Dates & Times
Wednesday, 8 June 2022
5–9 pm
Program
Alternative Pedagogies looks toward how we can share space together, learn from each other and absorb knowledge – differently. It questions the traditional teacher/student relationship, where learning happens and how it is facilitated, by often acknowledging the teacher in all – spirit, land, water and intergenerational humans.
5.30 pm – Gathering (walk) with Lleah Smith – H20 Embassy(s) Performative Walk
Let us walk.
Let us shout.
Let us move beyond our human skin.
150 flags have been created by young people inspired by site-specific water bodies and the organisms that live within them. Grounded in the practice of rīvus participant Embassy of the North Sea, together we imagined – What do coral think about? What does a crab desire? How do tadpoles survive in the gutters of Jakarta?

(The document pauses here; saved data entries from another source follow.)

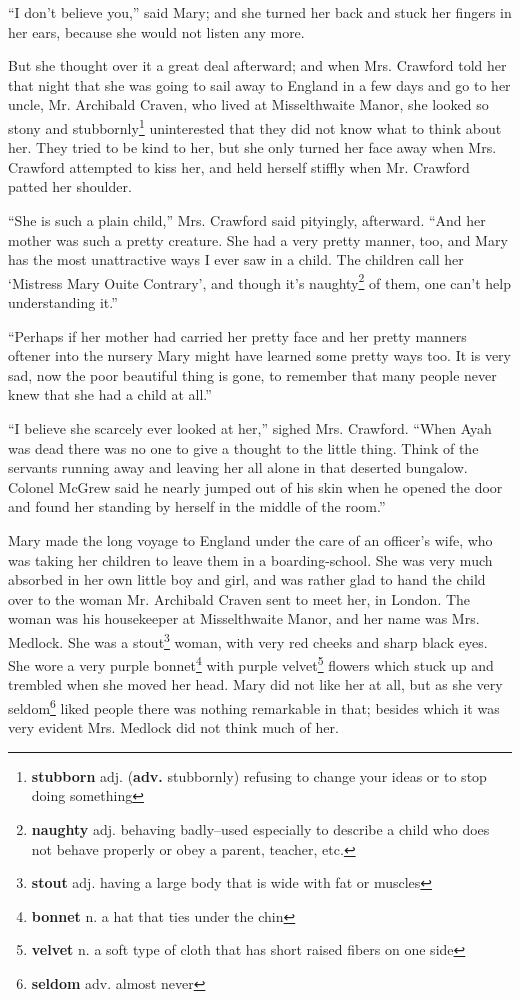 ``I don't believe you,'' said Mary; and she turned her back and stuck her fingers in her ears, because she would not listen any more.

But she thought over it a great deal afterward; and when Mrs. Crawford told her that night that she was going to sail away to England in a few days and go to her uncle, Mr. Archibald Craven, who lived at Misselthwaite Manor, she looked so stony and stubbornly\footnote{\textbf{stubborn} adj. (\textbf{adv.} stubbornly) refusing to change your ideas or to stop doing something} uninterested that they did not know what to think about her. They tried to be kind to her, but she only turned her face away when Mrs. Crawford attempted to kiss her, and held herself stiffly when Mr. Crawford patted her shoulder.

``She is such a plain child,'' Mrs. Crawford said pityingly, afterward. ``And her mother was such a pretty creature. She had a very pretty manner, too, and Mary has the most unattractive ways I ever saw in a child. The children call her `Mistress Mary Ouite Contrary', and though it's naughty\footnote{\textbf{naughty} adj. behaving badly--used especially to describe a child who does not behave properly or obey a parent, teacher, etc.} of them, one can't help understanding it.''

``Perhaps if her mother had carried her pretty face and her pretty manners oftener into the nursery Mary might have learned some pretty ways too. It is very sad, now the poor beautiful thing is gone, to remember that many people never knew that she had a child at all.''

``I believe she scarcely ever looked at her,'' sighed Mrs. Crawford. ``When Ayah was dead there was no one to give a thought to the little thing. Think of the servants running away and leaving her all alone in that deserted bungalow. Colonel McGrew said he nearly jumped out of his skin when he opened the door and found her standing by herself in the middle of the room.''

Mary made the long voyage to England under the care of an officer's wife, who was taking her children to leave them in a boarding-school. She was very much absorbed in her own little boy and girl, and was rather glad to hand the child over to the woman Mr. Archibald Craven sent to meet her, in London. The woman was his housekeeper at Misselthwaite Manor, and her name was Mrs. Medlock. She was a stout\footnote{\textbf{stout} adj. having a large body that is wide with fat or muscles} woman, with very red cheeks and sharp black eyes. She wore a very purple bonnet\footnote{\textbf{bonnet} n. a hat that ties under the chin} with purple velvet\footnote{\textbf{velvet} n. a soft type of cloth that has short raised fibers on one side} flowers which stuck up and trembled when she moved her head. Mary did not like her at all, but as she very seldom\footnote{\textbf{seldom} adv. almost never} liked people there was nothing remarkable in that; besides which it was very evident Mrs. Medlock did not think much of her.

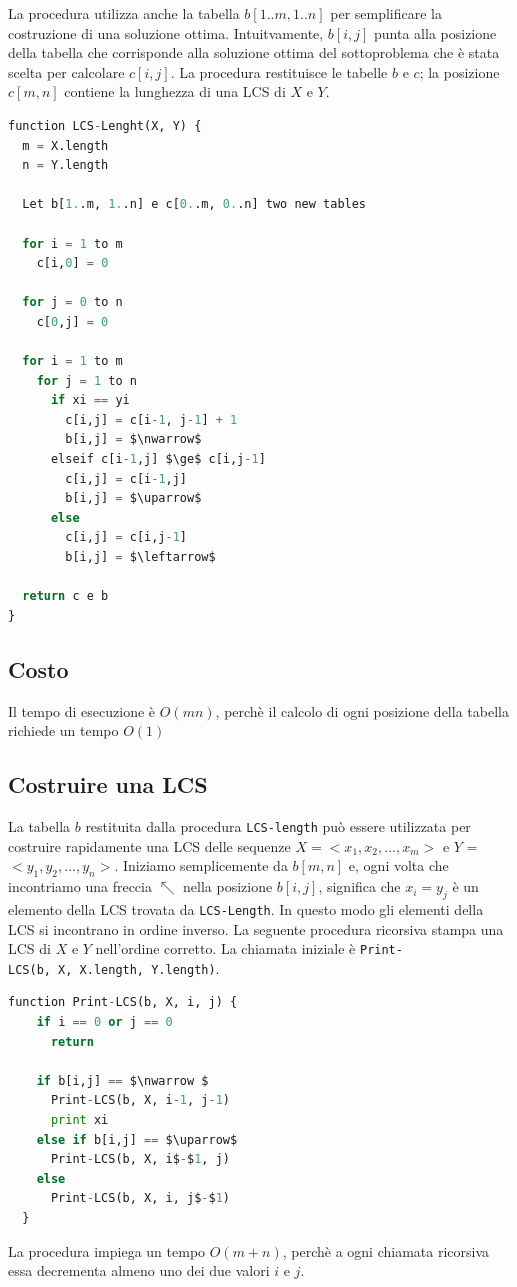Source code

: La procedura utilizza anche la tabella $b[1..m, 1..n]$ per
semplificare la costruzione di una soluzione ottima. Intuitvamente,
$b[i, j]$ punta alla posizione della tabella che corrisponde alla
soluzione ottima del sottoproblema che è stata scelta per calcolare
$c[i,j]$. La procedura restituisce le tabelle $b$ e $c$; la
posizione $c[m,n]$ contiene la lunghezza di una LCS di $X$ e $Y$.\\

\begin{lstlisting}[language=Python, mathescape=true]
function LCS-Lenght(X, Y) {
  m = X.length
  n = Y.length

  Let b[1..m, 1..n] e c[0..m, 0..n] two new tables

  for i = 1 to m
    c[i,0] = 0

  for j = 0 to n
    c[0,j] = 0

  for i = 1 to m
    for j = 1 to n
      if xi == yi
        c[i,j] = c[i-1, j-1] + 1
        b[i,j] = $\nwarrow$
      elseif c[i-1,j] $\ge$ c[i,j-1]
        c[i,j] = c[i-1,j]
        b[i,j] = $\uparrow$
      else 
        c[i,j] = c[i,j-1] 
        b[i,j] = $\leftarrow$

  return c e b
}
\end{lstlisting}

\subsection{Costo}

Il tempo di esecuzione è $O(mn)$, perchè il calcolo di ogni posizione
della tabella richiede un tempo $O(1)$

\subsection{Costruire una LCS}

La tabella $b$ restituita dalla procedura \texttt{LCS-length} può
essere utilizzata per costruire rapidamente una LCS delle sequenze
$X = <x_1, x_2, ..., x_m>$ e $Y$ = $<y_1, y_2, ..., y_n>$.
Iniziamo semplicemente da $b[m,n]$ e, ogni volta che incontriamo una
freccia $\nwarrow $ nella posizione $b[i,j]$, significa che $x_i = y_j$ è
un elemento della LCS trovata da \texttt{LCS-Length}. In questo modo gli
elementi della LCS si incontrano in ordine inverso. La seguente
procedura ricorsiva stampa una LCS di $X$ e $Y$ nell'ordine
corretto. La chiamata iniziale è
\texttt{Print-LCS(b,\ X,\ X.length,\ Y.length)}.\\

\begin{minipage}{\textwidth}
	\begin{lstlisting}[language=Python, mathescape=true]
function Print-LCS(b, X, i, j) {
    if i == 0 or j == 0
      return

    if b[i,j] == $\nwarrow $
      Print-LCS(b, X, i-1, j-1)
      print xi
    else if b[i,j] == $\uparrow$
      Print-LCS(b, X, i$-$1, j)
    else
      Print-LCS(b, X, i, j$-$1)
  }
\end{lstlisting}
\end{minipage}

La procedura impiega un tempo $O(m + n)$, perchè a ogni chiamata
ricorsiva essa decrementa almeno uno dei due valori $i$ e $j$.
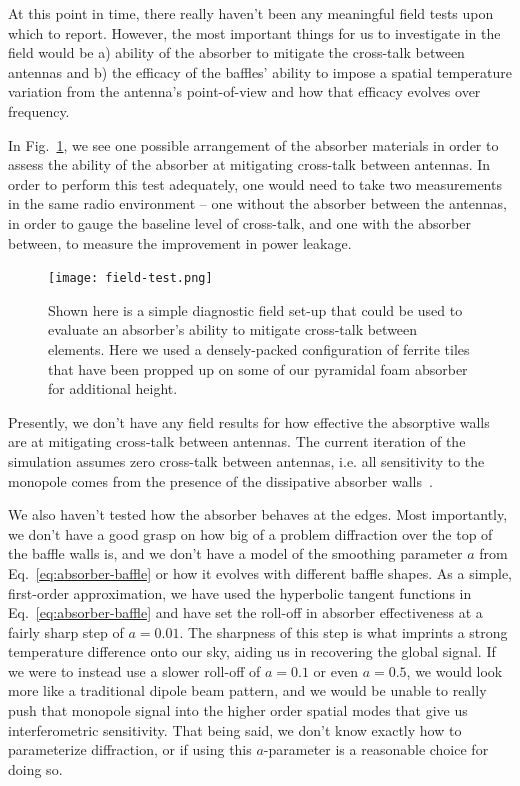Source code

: At this point in time, there really haven't been any meaningful field tests 
upon which to report. However, the most important things for us to investigate 
in the field would be a) ability of the absorber to mitigate the cross-talk 
between antennas and b) the efficacy of the baffles' ability to impose a 
spatial temperature variation from the antenna's point-of-view and how that 
efficacy evolves over frequency.

In Fig.~\ref{fig:field-test}, we see one possible arrangement of the absorber 
materials in order to assess the ability of the absorber at mitigating 
cross-talk between antennas. In order to perform this test adequately, one 
would need to take two measurements in the same radio environment -- one 
without the absorber between the antennas, in order to gauge the baseline level 
of cross-talk, and one with the absorber between, to measure the improvement in 
power leakage.

\begin{figure}
    \begin{center}
    \texttt{[image: field-test.png]}
    \end{center}
    \caption{
        Shown here is a simple diagnostic field set-up that could be used to 
        evaluate an absorber's ability to mitigate cross-talk between elements.  
        Here we used a densely-packed configuration of ferrite tiles that have 
        been propped up on some of our pyramidal foam absorber for additional 
        height.
    }
    \label{fig:field-test}
\end{figure}

Presently, we don't have any field results for how effective the absorptive 
walls are at mitigating cross-talk between antennas. The current iteration of 
the simulation assumes zero cross-talk between antennas, i.e. all sensitivity 
to the monopole comes from the presence of the dissipative absorber 
walls~\citep{venumadhav2016}.

We also haven't tested how the absorber behaves at the edges. Most importantly, 
we don't have a good grasp on how big of a problem diffraction over the top of 
the baffle walls is, and we don't have a model of the smoothing parameter $a$ 
from Eq.~\eqref{eq:absorber-baffle} or how it evolves with different baffle 
shapes. As a simple, first-order approximation, we have used the hyperbolic 
tangent functions in Eq.~\eqref{eq:absorber-baffle} and have set the roll-off 
in absorber effectiveness at a fairly sharp step of $a = 0.01$. The sharpness 
of this step is what imprints a strong temperature difference onto our sky, 
aiding us in recovering the global signal. If we were to instead use a slower 
roll-off of $a = 0.1$ or even $a = 0.5$, we would look more like a traditional 
dipole beam pattern, and we would be unable to really push that monopole signal 
into the higher order spatial modes that give us interferometric sensitivity. 
That being said, we don't know exactly how to parameterize diffraction, or if 
using this $a$-parameter is a reasonable choice for doing so. 


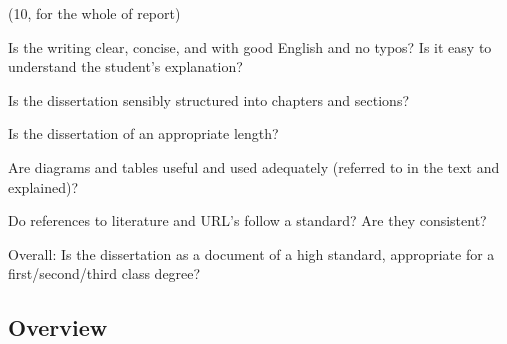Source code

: (10, for the whole of report)

Is the writing clear, concise, and with good English and no typos? Is it easy
to understand the student’s explanation?

Is the dissertation sensibly structured into chapters and sections?

Is the dissertation of an appropriate length?

Are diagrams and tables useful and used adequately (referred to in the text and
explained)?

Do references to literature and URL’s follow a standard? Are they consistent?

Overall: Is the dissertation as a document of a high standard, appropriate for
a first/second/third class degree?

\subsection{Overview}
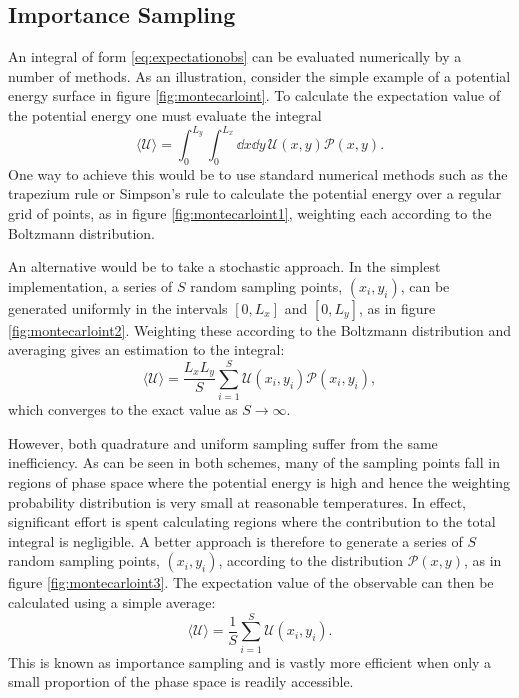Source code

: \subsection{Importance Sampling}

An integral of form \eqref{eq:expectationobs} can be evaluated numerically by a number of methods.
As an illustration, consider the simple example of a \td{} potential energy surface in figure \ref{fig:montecarloint}.
To calculate the expectation value of the potential energy one must evaluate the integral
\begin{equation}
	\langle \mathcal{U} \rangle = \int_{0}^{L_y}\int_{0}^{L_x} \dd x \dd y\, \mathcal{U}\left(x,y\right)\mathcal{P}\left(x,y\right).
\end{equation}
One way to achieve this would be to use standard numerical methods such as the trapezium rule or Simpson's rule to calculate the potential energy over a regular grid of points, as in figure \ref{fig:montecarloint1}, weighting each according to the Boltzmann distribution.

An alternative would be to take a stochastic approach.
In the simplest implementation, a series of $S$ random sampling points, $\left(x_i,y_i\right)$, can be generated uniformly in the intervals $\left[0,L_x\right]$ and $\left[0,L_y\right]$, as in figure \ref{fig:montecarloint2}.
Weighting these according to the Boltzmann distribution and averaging gives an estimation to the integral:
\begin{equation}
	\langle \mathcal{U} \rangle = \frac{L_xL_y}{S}\sum_{i=1}^{S} \mathcal{U}\left(x_i,y_i\right)\mathcal{P}\left(x_i,y_i\right),
\end{equation}
which converges to the exact value as $S\rightarrow\infty$.

However, both quadrature and \mc{} uniform sampling suffer from the same inefficiency.
As can be seen in both schemes, many of the sampling points fall in regions of phase space where the potential energy is high and hence the weighting probability distribution is very small at reasonable temperatures.
In effect, significant effort is spent calculating regions where the contribution to the total integral is negligible.
A better approach is therefore to generate a series of $S$ random sampling points, $\left(x_i,y_i\right)$, according to the distribution $\mathcal{P}\left(x,y\right)$, as in figure \ref{fig:montecarloint3}.
The expectation value of the observable can then be calculated using a simple average:
\begin{equation}
	\langle \mathcal{U} \rangle = \frac{1}{S}\sum_{i=1}^{S} \mathcal{U}\left(x_i,y_i\right).
\end{equation}
This is known as importance sampling and is vastly more efficient when %
only a small proportion of the phase space is readily accessible.

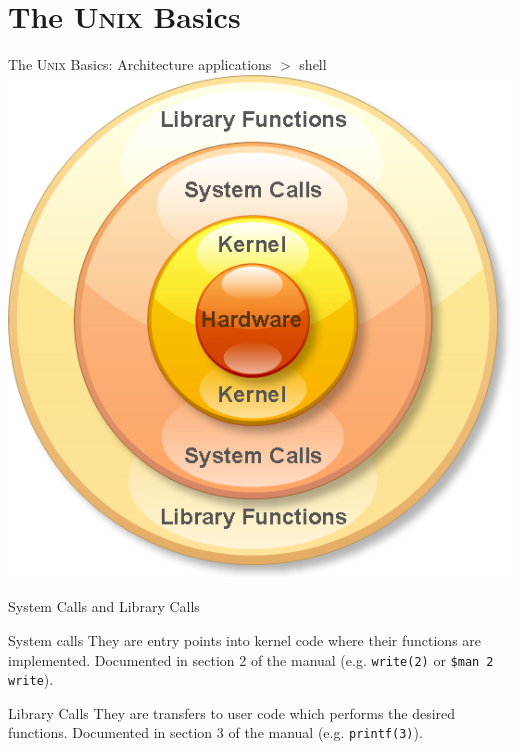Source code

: \documentclass[newPxFont,sthlmFooter,nooffset]{beamer}
\begin{document}
\section{The \textsc{Unix} Basics}

\begin{frame}[t]{The \textsc{Unix} Basics: Architecture}
applications $>$ shell
\bigskip
~
\centering
\includegraphics[height=0.85\textheight]{./figure/System-Call-and-Library-Function.png}
\end{frame}



\begin{frame}[t]{System Calls and Library Calls}
\begin{block}{System calls} 
They are entry points into kernel code where their functions are implemented.  Documented in section 2 of the manual (e.g. \texttt{write(2)} or \texttt{\$man 2 write}).
\end{block}
\bigskip

\begin{block}{Library Calls}
They are transfers to user code which performs the desired functions. Documented in section 3 of the manual (e.g. \texttt{printf(3)}).
\end{block}
\end{frame}
\end{document}
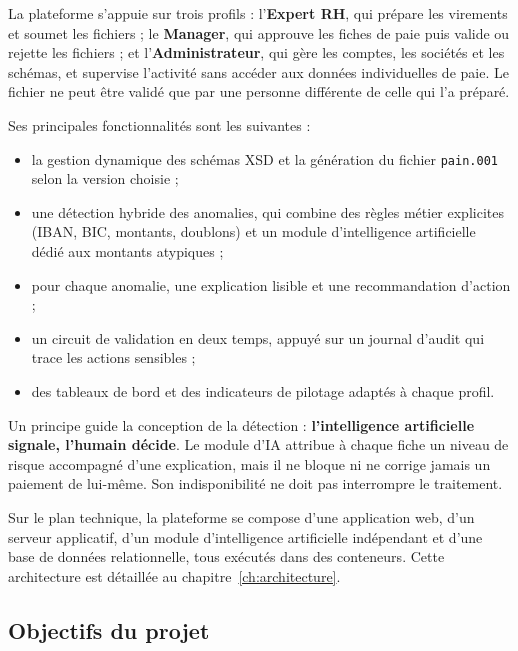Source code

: La plateforme s'appuie sur trois profils : l'\textbf{Expert RH}, qui prépare les virements et soumet les fichiers ; le \textbf{Manager}, qui approuve les fiches de paie puis valide ou rejette les fichiers ; et l'\textbf{Administrateur}, qui gère les comptes, les sociétés et les schémas, et supervise l'activité sans accéder aux données individuelles de paie. Le fichier ne peut être validé que par une personne différente de celle qui l'a préparé.

Ses principales fonctionnalités sont les suivantes :
\begin{itemize}
    \item la gestion dynamique des schémas XSD et la génération du fichier \texttt{pain.001} selon la version choisie ;
    \item une détection hybride des anomalies, qui combine des règles métier explicites (IBAN, BIC, montants, doublons) et un module d'intelligence artificielle dédié aux montants atypiques ;
    \item pour chaque anomalie, une explication lisible et une recommandation d'action ;
    \item un circuit de validation en deux temps, appuyé sur un journal d'audit qui trace les actions sensibles ;
    \item des tableaux de bord et des indicateurs de pilotage adaptés à chaque profil.
\end{itemize}

Un principe guide la conception de la détection : \textbf{l'intelligence artificielle signale, l'humain décide}. Le module d'IA attribue à chaque fiche un niveau de risque accompagné d'une explication, mais il ne bloque ni ne corrige jamais un paiement de lui-même. Son indisponibilité ne doit pas interrompre le traitement.

Sur le plan technique, la plateforme se compose d'une application web, d'un serveur applicatif, d'un module d'intelligence artificielle indépendant et d'une base de données relationnelle, tous exécutés dans des conteneurs. Cette architecture est détaillée au chapitre~\ref{ch:architecture}.

\subsection{Objectifs du projet}

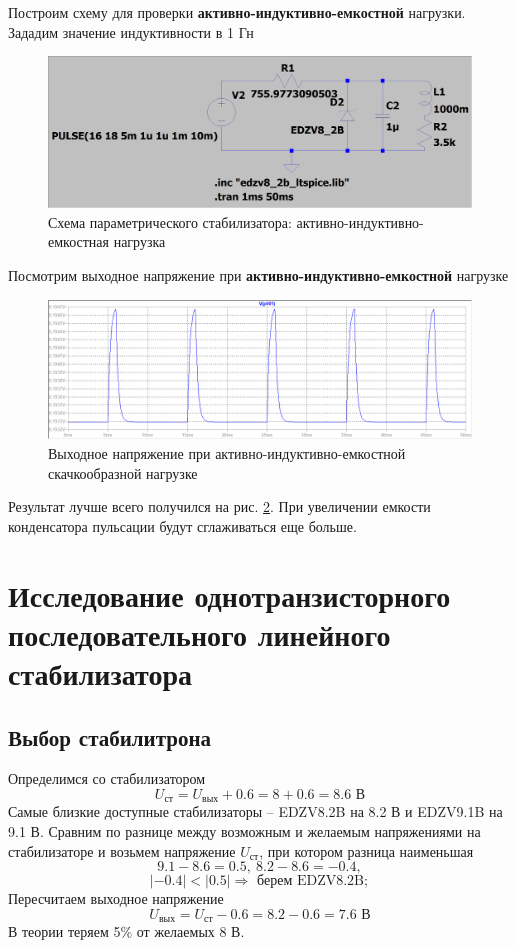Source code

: \documentclass[a4paper, 12pt]{article}
\begin{document}
    \noindent Построим схему для проверки \textbf{активно-индуктивно-емкостной} нагрузки. Зададим
    значение индуктивности в 1 Гн
    \begin{figure}[H]
        \centering
        \includegraphics[scale=0.22]{1task_scheme_ALC.png}
        \captionsetup{skip=0pt}
        \caption{Схема параметрического стабилизатора: активно-индуктивно-емкостная нагрузка}
        \label{fig:1task_scheme_ALC}
    \end{figure}
    \noindent Посмотрим выходное напряжение при \textbf{активно-индуктивно-емкостной} нагрузке
    \begin{figure}[H]
        \centering
        \includegraphics[scale=0.46]{1task_rect_ALC.png}
        \captionsetup{skip=0pt}
        \caption{Выходное напряжение при активно-индуктивно-емкостной скачкообразной нагрузке}
        \label{fig:1task_rect_ALC}
    \end{figure}
    \noindent Результат лучше всего получился на рис. \ref{fig:1task_rect_ALC}. При увеличении
    емкости конденсатора пульсации будут сглаживаться еще больше.


    \section{Исследование однотранзисторного последовательного линейного стабилизатора}
    \subsection{Выбор стабилитрона}
    Определимся со стабилизатором
    $$
    U_{\text{ст}}=U_{\text{вых}}+0.6=8+0.6=8.6\text{ В}
    $$
    Самые близкие доступные стабилизаторы -- EDZV8.2B на 8.2 В и EDZV9.1B на 9.1 В.
    Сравним по разнице между возможным и желаемым напряжениями на стабилизаторе и возьмем
    напряжение $U_{\text{ст}}$, при котором разница наименьшая
    $$
    9.1-8.6=0.5,\ 8.2-8.6=-0.4,
    $$
    $$
    |-0.4|<|0.5|\Rightarrow\text{ берем EDZV8.2B};
    $$
    Пересчитаем выходное напряжение
    $$
    U_{\text{вых}}=U_{\text{ст}}-0.6=8.2-0.6=7.6\text{ В}
    $$
    В теории теряем 5\% от желаемых 8 В.
    
\end{document}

We have built Embassy(s) tied to place that honour these diverse entities. We will bring puddles, pools, swamps, saunas, baths, rock pools, oceans, seas, gutters and so many more watery realms to life through marching together.
Please note: This is a participatory performative walk. You will be expected to chant the names of the newly built embassy(s) with the group.
6–6.30 pm – Knowledge Holders (livestreamed talk) with Caroline Woolard
Caroline Woolard is committed to the solidarity economy considering the different ways we can be in the world, together. Woolard will share her radical practice directly referencing her recent projects Trade School, a self-organised learning community that ran on barter, Making and Being Making and Being a framework for teaching art that emphasizes contemplation, collaboration, and political economy and Art.coop a platform that connects cultural innovators across silos who do not know one another well, but are building the cultural economy they want.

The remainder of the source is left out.